You build an agent that needs data from a website. The first version uses Playwright because it works locally: open the page, wait for the selector, read the DOM. Then you run it in production and the failures change. Jobs hang because a page never reaches networkidle. Containers run out of memory when several browsers start at once. A single slow site blocks the whole agent loop.
The problem usually is not the model. It is the shape of the web access layer.
Browser automation is a high-fidelity tool, not a default
Playwright and Puppeteer are good when you need a browser. They execute client-side JavaScript, keep cookies, click buttons, fill forms, handle navigation, and give you screenshots when something goes wrong.
That fidelity costs you CPU, memory, and time.
A common failure looks like this:
TimeoutError: page.waitForSelector: Timeout 30000ms exceeded.
Or, under load:
Error: browserType.launch: Target page, context or browser has been closed
Those are not unusual edge cases.
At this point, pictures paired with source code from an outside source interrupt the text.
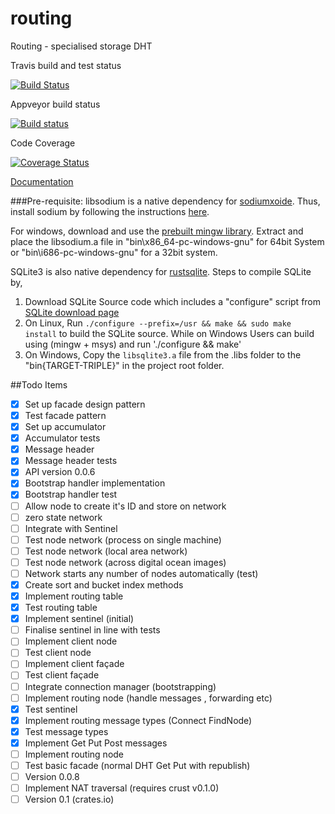 # routing

Routing - specialised storage DHT

Travis build and test status

[![Build Status](https://travis-ci.org/dirvine/routing.svg?branch=master)](https://travis-ci.org/dirvine/routing)

Appveyor build status

[![Build status](https://ci.appveyor.com/api/projects/status/ni7c20e9aux3g01i?svg=true)](https://ci.appveyor.com/project/dirvine/routing)

Code Coverage

[![Coverage Status](https://coveralls.io/repos/dirvine/routing/badge.svg?branch=master)](https://coveralls.io/r/dirvine/routing?branch=master)

[Documentation](http://dirvine.github.io/routing/routing/)

###Pre-requisite:
libsodium is a native dependency for [sodiumxoide](https://github.com/dnaq/sodiumoxide). Thus, install sodium by following the instructions [here](http://doc.libsodium.org/installation/index.html).

For windows, download and use the [prebuilt mingw library](https://download.libsodium.org/libsodium/releases/libsodium-1.0.2-mingw.tar.gz).
Extract and place the libsodium.a file in "bin\x86_64-pc-windows-gnu" for 64bit System or "bin\i686-pc-windows-gnu" for a 32bit system.

SQLite3 is also native dependency for [rustsqlite](https://github.com/linuxfood/rustsqlite).
Steps to compile SQLite by,
1. Download SQLite Source code which includes a "configure" script from [SQLite download page](https://www.sqlite.org/download.html) 
2. On Linux, Run `./configure --prefix=/usr && make && sudo make install` to build the SQLite source. While on Windows Users can build using (mingw + msys) and run './configure && make' 
3. On Windows, Copy the `libsqlite3.a` file from the .libs folder to the "bin\{TARGET-TRIPLE}" in the project root folder.
 
 
##Todo Items

- [x] Set up facade design pattern
- [x] Test facade pattern
- [x] Set up accumulator
- [x] Accumulator tests
- [x] Message header 
- [x] Message header tests
- [x] API version 0.0.6
- [x] Bootstrap handler implementation
- [x] Bootstrap handler test
- [ ] Allow node to create it's ID and store on network
- [ ] zero state network
- [ ] Integrate with Sentinel
- [ ] Test node network (process on single machine)
- [ ] Test node network (local area network)
- [ ] Test node network (across digital ocean images)
- [ ] Network starts any number of nodes automatically (test)
- [x] Create sort and bucket index methods 
- [x] Implement routing table
- [x] Test routing table 
- [x] Implement sentinel (initial)
- [ ] Finalise sentinel in line with tests
- [ ] Implement client node
- [ ] Test client node
- [ ] Implement client façade
- [ ] Test client façade
- [ ] Integrate connection manager (bootstrapping)
- [ ] Implement routing node (handle messages , forwarding etc)
- [x] Test sentinel 
- [x] Implement routing message types (Connect FindNode)
- [x] Test message types
- [x] Implement Get Put Post messages
- [ ] Implement routing node
- [ ] Test basic facade (normal DHT Get Put with republish)
- [ ] Version 0.0.8
- [ ] Implement NAT traversal (requires crust v0.1.0)
- [ ] Version 0.1 (crates.io)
They happen because a browser session is a stateful resource. If an agent needs to fetch 200 pages, you either run those pages serially and wait a long time, or you run browsers in parallel and pay for the resources. You also need queues, retries, proxy handling, session cleanup, and observability around every job.
Use browser automation when the task really needs browser behavior: interactive forms, visual validation, authenticated flows that depend on client-side state, or data that only appears after complex JavaScript execution.
If the agent just needs structured text, metadata, prices, reviews, or search results, a browser is often too much machinery.
Prefer an async extraction boundary
A better pattern for many agent workflows is: submit an extraction job, get a job ID, keep doing other work, then poll for a typed result.
That boundary matters because web requests have unpredictable duration. Your agent should not block its reasoning loop on a single HTTP request that might take 45 seconds or fail because of a rate limit.
The generic flow looks like this:
POST /tasks
-> 202 Accepted { "job_id": "abc", "status": "processing" }
GET /jobs/abc
-> { "status": "completed", "data": { ... } }
Wire uses this kind of async job model for web extraction actions, returning a job_id first and structured results later when the extraction completes.
Here is a small poller that works for this style of API. The important parts are terminal states, Retry-After, and a maximum wait so your agent does not loop forever.
import time
import httpx
class JobFailed(Exception):
pass
def poll_job(job_url: str, headers: dict, max_attempts: int = 12) -> dict:
for attempt in range(max_attempts):
response = httpx.get(job_url, headers=headers, timeout=10)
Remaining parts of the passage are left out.